Friday, May 11, 2018

Friday Five @ 5

Public Garden, earlier this week
I guess spring isn't THAT bad
1. Hi. I missed you. Yes, you. I've been a deer in the headlights for a few weeks. Anxiety going full throttle. Schedule WAY too full. Very minor (but annoying) health crap to deal with. And hay fever. SO MUCH SNEEZING. How have you all been? This time of year is always a little tough for me. I know I'm supposed to be thrilled that winter is ending, but I tend to feel a little "meh" during this transition to spring. I can't breathe through my nose and I can't figure out what to wear. Is it too soon for sandals and everyone will be in boots today? Or will I look like the angel of darkness if I wear boots? Is it okay to wear pantyhose because Kate Middleton wears them and my legs are terrifyingly white? Are my toes ready for primetime or are we not showing our toes because it's before Memorial Day but we should wear a less wintry shoe? I woke up a couple weeks ago and it was cold and gray and rainy. I put on a sweater and jeans. I went for a walk at lunch and it was sunny and warm and I saw a woman walk by me in a floral dress and nude pumps. Did we wake up in the same city? Does she have a crystal ball? I enjoy a more decisive season. It's cold. It's hot. Clarity. Spring is too much of a drama queen.

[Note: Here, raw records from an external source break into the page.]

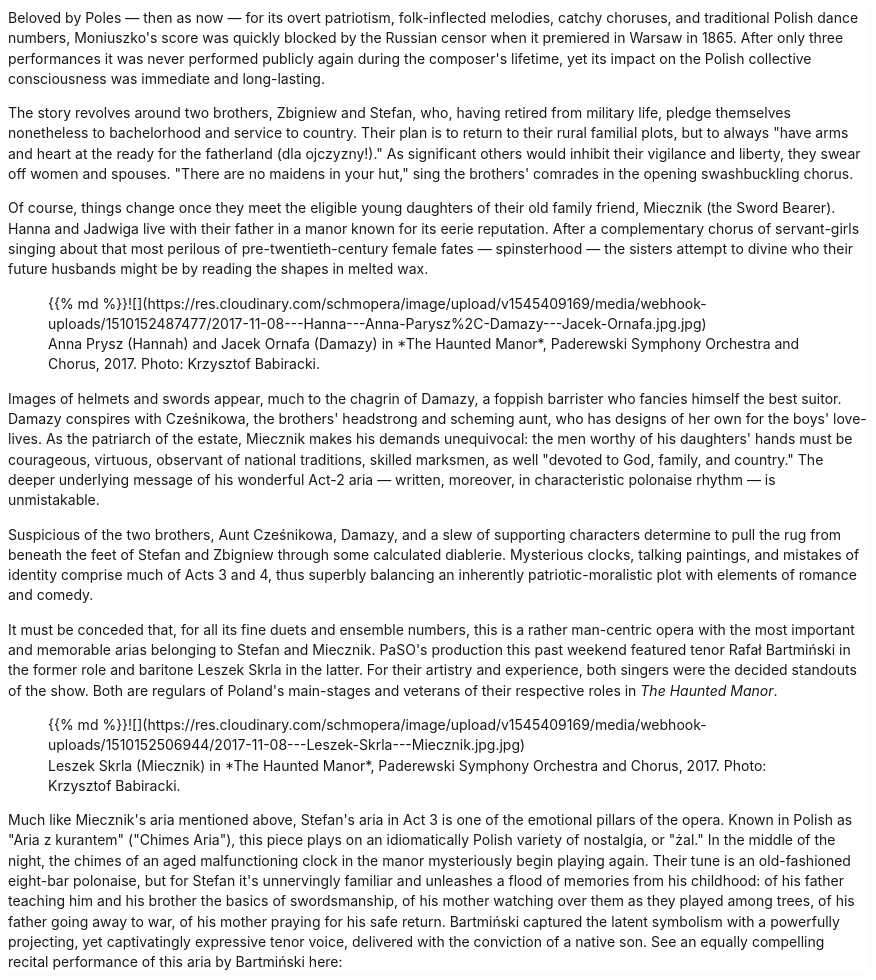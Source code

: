 Beloved by Poles — then as now — for its overt patriotism, folk-inflected melodies, catchy choruses, and traditional Polish dance numbers, Moniuszko's score was quickly blocked by the Russian censor when it premiered in Warsaw in 1865. After only three performances it was never performed publicly again during the composer's lifetime, yet its impact on the Polish collective consciousness was immediate and long-lasting.
 
The story revolves around two brothers, Zbigniew and Stefan, who, having retired from military life, pledge themselves nonetheless to bachelorhood and service to country. Their plan is to return to their rural familial plots, but to always "have arms and heart at the ready for the fatherland (dla ojczyzny!)." As significant others would inhibit their vigilance and liberty, they swear off women and spouses. "There are no maidens in your hut," sing the brothers' comrades in the opening swashbuckling chorus. 

Of course, things change once they meet the eligible young daughters of their old family friend, Miecznik (the Sword Bearer). Hanna and Jadwiga live with their father in a manor known for its eerie reputation. After a complementary chorus of servant-girls singing about that most perilous of pre-twentieth-century female fates — spinsterhood — the sisters attempt to divine who their future husbands might be by reading the shapes in melted wax.

<figure data-type="image">{{% md %}}![](https://res.cloudinary.com/schmopera/image/upload/v1545409169/media/webhook-uploads/1510152487477/2017-11-08---Hanna---Anna-Parysz%2C-Damazy---Jacek-Ornafa.jpg.jpg)
<figcaption>Anna Prysz (Hannah) and Jacek Ornafa (Damazy) in *The Haunted Manor*, Paderewski Symphony Orchestra and Chorus, 2017. Photo: Krzysztof Babiracki.</figcaption>
</figure>

Images of helmets and swords appear, much to the chagrin of Damazy, a foppish barrister who fancies himself the best suitor. Damazy conspires with Cześnikowa, the brothers' headstrong and scheming aunt, who has designs of her own for the boys' love-lives. As the patriarch of the estate, Miecznik makes his demands unequivocal: the men worthy of his daughters' hands must be courageous, virtuous, observant of national traditions, skilled marksmen, as well "devoted to God, family, and country." The deeper underlying message of his wonderful Act-2 aria — written, moreover, in characteristic polonaise rhythm — is unmistakable. 

Suspicious of the two brothers, Aunt Cześnikowa, Damazy, and a slew of supporting characters determine to pull the rug from beneath the feet of Stefan and Zbigniew through some calculated diablerie. Mysterious clocks, talking paintings, and mistakes of identity comprise much of Acts 3 and 4, thus superbly balancing an inherently patriotic-moralistic plot with elements of romance and comedy.
 
It must be conceded that, for all its fine duets and ensemble numbers, this is a rather man-centric opera with the most important and memorable arias belonging to Stefan and Miecznik. PaSO's production this past weekend featured tenor Rafał Bartmiński in the former role and baritone Leszek Skrla in the latter. For their artistry and experience, both singers were the decided standouts of the show. Both are regulars of Poland's main-stages and veterans of their respective roles in *The Haunted Manor*. 

<figure data-type="image">{{% md %}}![](https://res.cloudinary.com/schmopera/image/upload/v1545409169/media/webhook-uploads/1510152506944/2017-11-08---Leszek-Skrla---Miecznik.jpg.jpg)
<figcaption>Leszek Skrla (Miecznik) in *The Haunted Manor*, Paderewski Symphony Orchestra and Chorus, 2017. Photo: Krzysztof Babiracki.</figcaption>
</figure>

Much like Miecznik's aria mentioned above, Stefan's aria in Act 3 is one of the emotional pillars of the opera. Known in Polish as "Aria z kurantem" ("Chimes Aria"), this piece plays on an idiomatically Polish variety of nostalgia, or "żal." In the middle of the night, the chimes of an aged malfunctioning clock in the manor mysteriously begin playing again. Their tune is an old-fashioned eight-bar polonaise, but for Stefan it's unnervingly familiar and unleashes a flood of memories from his childhood: of his father teaching him and his brother the basics of swordsmanship, of his mother watching over them as they played among trees, of his father going away to war, of his mother praying for his safe return. Bartmiński captured the latent symbolism with a powerfully projecting, yet captivatingly expressive tenor voice, delivered with the conviction of a native son. See an equally compelling recital performance of this aria by Bartmiński here:
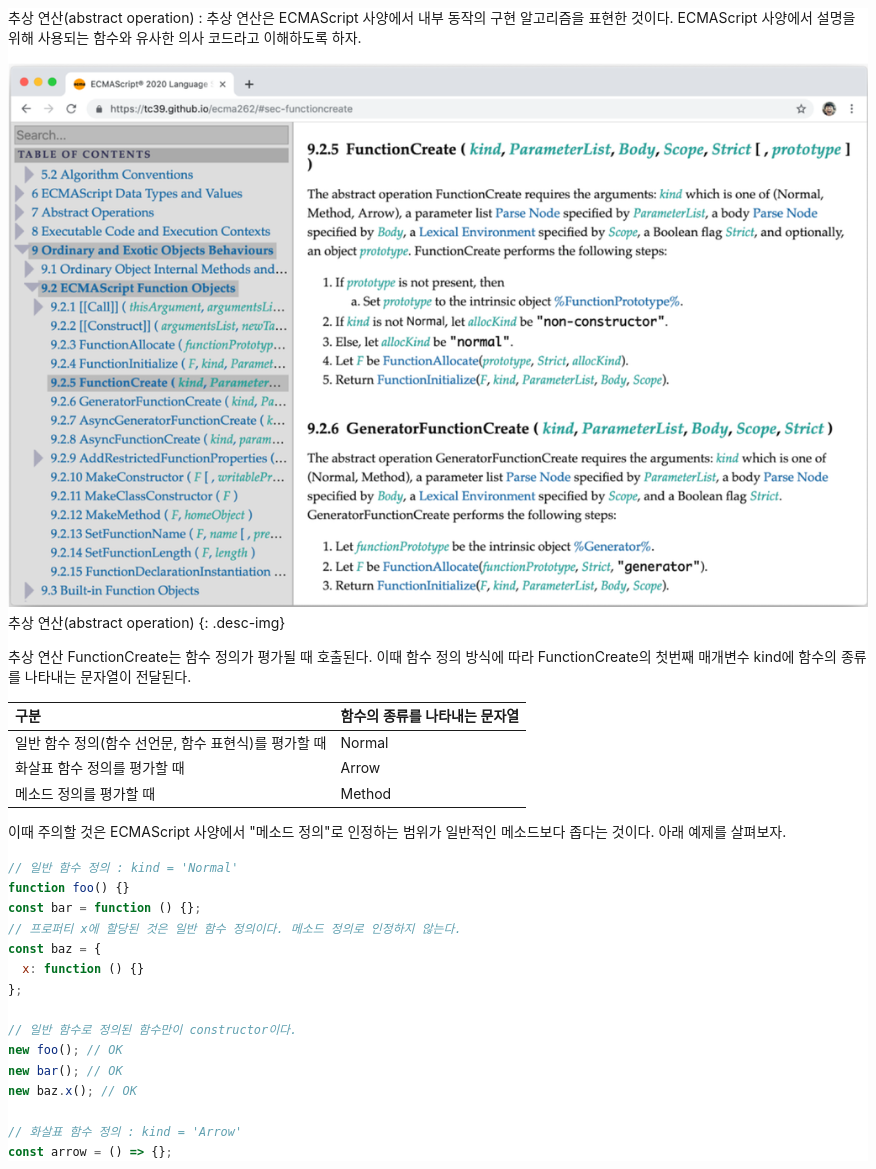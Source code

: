 추상 연산(abstract operation)
: 추상 연산은 ECMAScript 사양에서 내부 동작의 구현 알고리즘을 표현한 것이다. ECMAScript 사양에서 설명을 위해 사용되는 함수와 유사한 의사 코드라고 이해하도록 하자.

![](/assets/fs-images/17-4.png)
추상 연산(abstract operation)
{: .desc-img}

추상 연산 FunctionCreate는 함수 정의가 평가될 때 호출된다. 이때 함수 정의 방식에 따라 FunctionCreate의 첫번째 매개변수 kind에 함수의 종류를 나타내는 문자열이 전달된다.

| 구분                                      | 함수의 종류를 나타내는 문자열
|:-----------------------------------------|:----------
| 일반 함수 정의(함수 선언문, 함수 표현식)를 평가할 때 | Normal
| 화살표 함수 정의를 평가할 때                    | Arrow
| 메소드 정의를 평가할 때                        | Method

이때 주의할 것은 ECMAScript 사양에서 "메소드 정의"로 인정하는 범위가 일반적인 메소드보다 좁다는 것이다. 아래 예제를 살펴보자.

```javascript
// 일반 함수 정의 : kind = 'Normal'
function foo() {}
const bar = function () {};
// 프로퍼티 x에 할당된 것은 일반 함수 정의이다. 메소드 정의로 인정하지 않는다.
const baz = {
  x: function () {}
};

// 일반 함수로 정의된 함수만이 constructor이다.
new foo(); // OK
new bar(); // OK
new baz.x(); // OK

// 화살표 함수 정의 : kind = 'Arrow'
const arrow = () => {};

```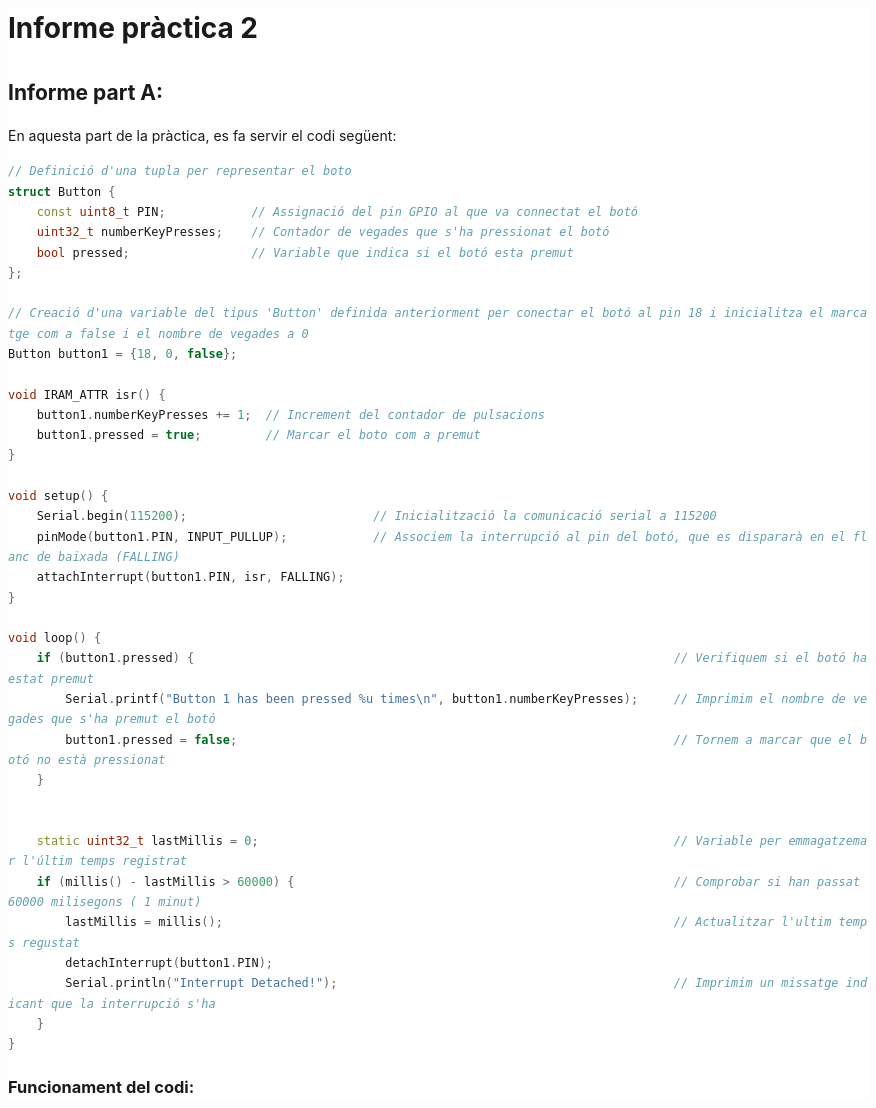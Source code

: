 # Informe pràctica 2

## Informe part A:

En aquesta part de la pràctica, es fa servir el codi següent:

``` c++
// Definició d'una tupla per representar el boto
struct Button {
    const uint8_t PIN;            // Assignació del pin GPIO al que va connectat el botó
    uint32_t numberKeyPresses;    // Contador de vegades que s'ha pressionat el botó
    bool pressed;                 // Variable que indica si el botó esta premut  
};

// Creació d'una variable del tipus 'Button' definida anteriorment per conectar el botó al pin 18 i inicialitza el marcatge com a false i el nombre de vegades a 0
Button button1 = {18, 0, false};

void IRAM_ATTR isr() {    
    button1.numberKeyPresses += 1;  // Increment del contador de pulsacions
    button1.pressed = true;         // Marcar el boto com a premut
}

void setup() {
    Serial.begin(115200);                          // Inicialització la comunicació serial a 115200 
    pinMode(button1.PIN, INPUT_PULLUP);            // Associem la interrupció al pin del botó, que es dispararà en el flanc de baixada (FALLING)
    attachInterrupt(button1.PIN, isr, FALLING);    
}

void loop() {
    if (button1.pressed) {                                                                   // Verifiquem si el botó ha estat premut
        Serial.printf("Button 1 has been pressed %u times\n", button1.numberKeyPresses);     // Imprimim el nombre de vegades que s'ha premut el botó
        button1.pressed = false;                                                             // Tornem a marcar que el botó no està pressionat     
    }


    static uint32_t lastMillis = 0;                                                          // Variable per emmagatzemar l'últim temps registrat
    if (millis() - lastMillis > 60000) {                                                     // Comprobar si han passat 60000 milisegons ( 1 minut)   
        lastMillis = millis();                                                               // Actualitzar l'ultim temps regustat   
        detachInterrupt(button1.PIN);                                                           
        Serial.println("Interrupt Detached!");                                               // Imprimim un missatge indicant que la interrupció s'ha 
    }
}
```
### Funcionament del codi:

2. Have you seen Amy Schumer's I Feel Pretty? I took myself to see it last week because I really needed to sit in the dark by myself and eat salty snacks and not talk to anyone for two hours. I figured this movie would be entertaining enough. It's not going to win any awards, but it was very amusing. I know that half the internet is screaming about this movie because they think the message is that a woman would have to be delusional to have self-confidence. I can sort of see it? But I really don't think that was what the movie was saying. To me it was about self-perception. I don't think the other characters were shocked by her temporary confidence in the movie because a woman who looks like Amy Schumer should not be confident. I think they were shocked because (a) it came out of nowhere and (b) when was the last time you met a woman who was unabashedly confident? Every time someone pays me a compliment I immediately try to talk them out of it. Them: "You have nice hair." Me: "It so needs to be cut, I have so many split ends." JUST SAY THANK YOU. But I can't. Earlier this week I was walking home from a Pilates class carrying my mat. I had the obvious look of a person who had recently exercised. In my head I was thinking that everyone on the street was probably looking at me and feeling sorry for me. "Oh look at that awkward creature carrying her mat. Too bad she was probably the worst in the class. It's so sweet that she tries."  I shouldn't have felt that way. I was in the front row in class, I did all the high options, and the teacher told me directly that I was doing a good job more than once. I'd also taught two classes the night before. I think I can walk around feeling like a person who legitimately exercises. But that's where my self-perception is. I know I'm not alone here. How do we change this without bumping our heads? 

3. A few weeks ago I stumbled on this blog post from Follain about switching to natural deodorant. In the post they say natural deodorant is one of the "gateway products for people looking to make the shift to clean beauty." I made the switch to this one from Meow Meow Tweet and I really love it. It smells great, it's very gentle. That said, I don't think this is for everyone. You DO sweat and initially I wasn't used to that. But now I'm used to it, and I like the idea of letting my body do it's thing and no longer slathering a bunch of toxic chemicals under my arms every morning. Follain was right that natural deodorant is a "gateway product" because now I'm on a mission to make the switch to non-toxic products across the board. I never realized how much crap was in every single thing I was using. So far I've changed my shampoo, soap, cleanser, day and night moisturizers, and some of my makeup. My skin is a lot less irritated, and investing in some high-quality self care products has felt really nice. I look forward to my morning and evening routines in a way I didn't before. It feels good to take care of my physical self and that feeling is starting to spill over into other areas of my life. Follain is a beautiful store and you Bostonians should check it out. It's a woman-owned small business with locations in Beacon Hill and the South End. Their owner Tara really knows what she's doing. So far my favorite products are this shampoo, this cleanser, and this eye pencil.

4. As I mentioned above in #1, my anxiety has been booming lately. Naturally, I shared this very personal struggle on Facebook last week and heard from several people who feel the same way. Many of those people recommended I read Dan Harris's 10% Happier: How I Tamed the Voice in My Head, Reduced Stress Without Losing My Edge, and Found Self-Help that Actually Works. I want to do all of those things, so I went to the Brookline Booksmith and bought it. I'm hoping to read it in the next week.

5. What are you up to this weekend? I'm looking forward to dinner at Crudo with Prom Date on Saturday night and celebrating Mother's Day with my family at Monica's on Sunday morning. Happy Friday, you guys.